Mediaweek Roundup: George Pell contempt case, Peta Credlin Apology, Andrew O’Keefe + more

Peta Credlin

• Media Code update, Former Nine CFO Paul Koppelman’s new job, Holey Moley and Foxtel’s W-League gaffe

Business of Media

Scott Morrison to enlist global allies in Big Tech fight

Scott Morrison will seek to build support from world leaders for Australia’s news media bargaining code when he meets his overseas counterparts and attends international forums this year, declaring a sustainable media landscape is vital to a functioning democracy, reports News Corp’s James Madden and Rosie Lewis.

“I would like to see more alignment between the world’s economies on these sorts of things (the media bargaining code),” the Prime Minister said on Monday. “We want to work (with) the companies on these sorts of things; we want a practical outcome. But the world has changed.

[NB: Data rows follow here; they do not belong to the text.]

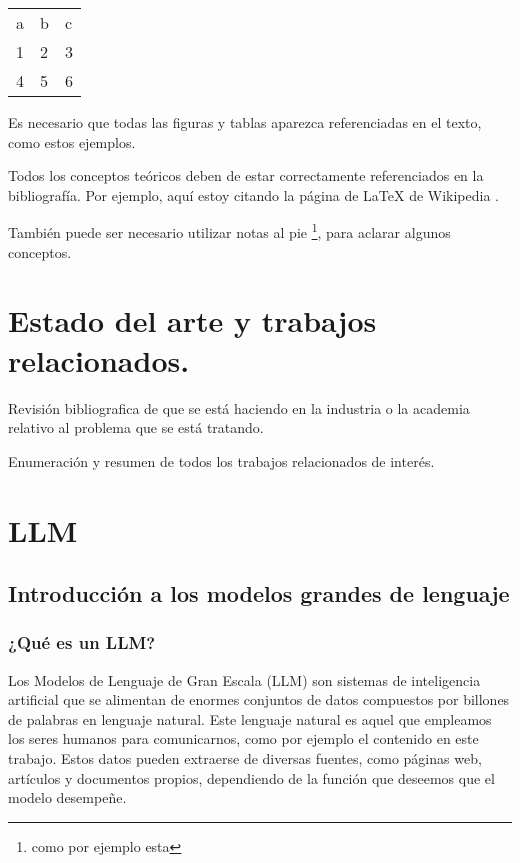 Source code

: \begin{table}[]
\begin{tabular}{lll}
a & b & c \\
1 & 2 & 3 \\
4 & 5 & 6
\end{tabular}
\caption{}
\label{tab:my-table}
\end{table}

Es necesario que todas las figuras y tablas aparezca referenciadas en el texto, como estos ejemplos.

Todos los conceptos teóricos deben de estar correctamente referenciados en la bibliografía. Por ejemplo, aquí estoy citando la página de \LaTeX{} de Wikipedia \cite{wiki:latex}.

También puede ser necesario utilizar notas al pie \footnote{como por ejemplo esta}, para aclarar algunos conceptos.


\section{Estado del arte y trabajos relacionados.}

Revisión bibliografica de que se está haciendo en la industria o la academia relativo al problema que se está tratando.

Enumeración y resumen de todos los trabajos relacionados de interés.

\section{LLM}
\subsection{Introducción a los modelos grandes de lenguaje}
\subsubsection{¿Qué es un LLM?}

Los Modelos de Lenguaje de Gran Escala (LLM) son sistemas de inteligencia artificial que se alimentan de enormes conjuntos de datos compuestos por billones de palabras en lenguaje natural. Este lenguaje natural es aquel que empleamos los seres humanos para comunicarnos, como por ejemplo el contenido en este trabajo. Estos datos pueden extraerse de diversas fuentes, como páginas web, artículos y documentos propios, dependiendo de la función que deseemos que el modelo desempeñe.

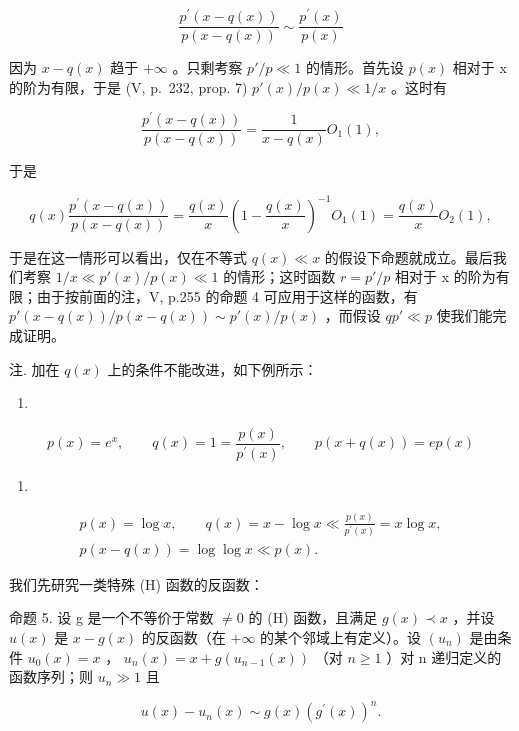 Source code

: \[
\frac {p ^ {\prime} (x - q (x))}{p (x - q (x))} \sim \frac {p ^ {\prime} (x)}{p (x)}
\]

因为 \(x - q(x)\) 趋于 \(+\infty\) 。只剩考察 \(p' / p \ll 1\) 的情形。首先设 \(p(x)\) 相对于 x 的阶为有限，于是 (V, p.~232, prop. 7) \(p'(x) / p(x) \ll 1 / x\) 。这时有

\[
\frac {p ^ {\prime} (x - q (x))}{p (x - q (x))} = \frac {1}{x - q (x)} O _ {1} (1),
\]

于是

\[
q (x) \frac {p ^ {\prime} (x - q (x))}{p (x - q (x))} = \frac {q (x)}{x} \left(1 - \frac {q (x)}{x}\right) ^ {- 1} O _ {1} (1) = \frac {q (x)}{x} O _ {2} (1),
\]

于是在这一情形可以看出，仅在不等式 \(q(x) \ll x\) 的假设下命题就成立。最后我们考察 \(1/x \ll p'(x)/p(x) \ll 1\) 的情形；这时函数 \(r = p'/p\) 相对于 x 的阶为有限；由于按前面的注，V, p.255 的命题 4 可应用于这样的函数，有 \(p'(x-q(x))/p(x-q(x)) \sim p'(x)/p(x)\) ，而假设 \(qp' \ll p\) 使我们能完成证明。

注. 加在 \(q(x)\) 上的条件不能改进，如下例所示：

\begin{enumerate}
\def\labelenumi{\alph{enumi})}
\tightlist
\item
\end{enumerate}

\[
p (x) = e ^ {x}, \qquad q (x) = 1 = \frac {p (x)}{p ^ {\prime} (x)}, \qquad p (x + q (x)) = e p (x)
\]

\begin{enumerate}
\def\labelenumi{\alph{enumi})}
\setcounter{enumi}{1}
\tightlist
\item
\end{enumerate}

\[
\begin{array}{c} p (x) = \log x, \qquad q (x) = x - \log x \ll \frac {p (x)}{p ^ {\prime} (x)} = x \log x, \\ p (x - q (x)) = \log \log x \ll p (x). \end{array}
\]

我们先研究一类特殊 (H) 函数的反函数：

命题 5. 设 g 是一个不等价于常数 \(\neq 0\) 的 (H) 函数，且满足 \(g(x) \prec x\) ，并设 \(u(x)\) 是 \(x - g(x)\) 的反函数（在 \(+\infty\) 的某个邻域上有定义）。设 \((u_n)\) 是由条件 \(u_0(x) = x\) ， \(u_n(x) = x + g(u_{n-1}(x))\) （对 \(n \geqslant 1\) ）对 n 递归定义的函数序列；则 \(u_n \gg 1\) 且

\[
u (x) - u _ {n} (x) \sim g (x) \left(g ^ {\prime} (x)\right) ^ {n}.\tag{11}
\]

“Digital technology has affected that, and we’re trying to ensure that our regulatory system keeps pace with that change to ensure that journalists can do their jobs, not just in taxpayer-funded organisations but commercial ones too.”

In June, Morrison is due to travel to Britain for the annual G7 summit. The member countries — the US, UK, France, Germany, Italy, Japan and Canada — are also wrestling with the issue of reining in the market power of the Big Tech companies, and they are closely monitoring the Australian government’s push to create a fairer commercial landscape for media organisations.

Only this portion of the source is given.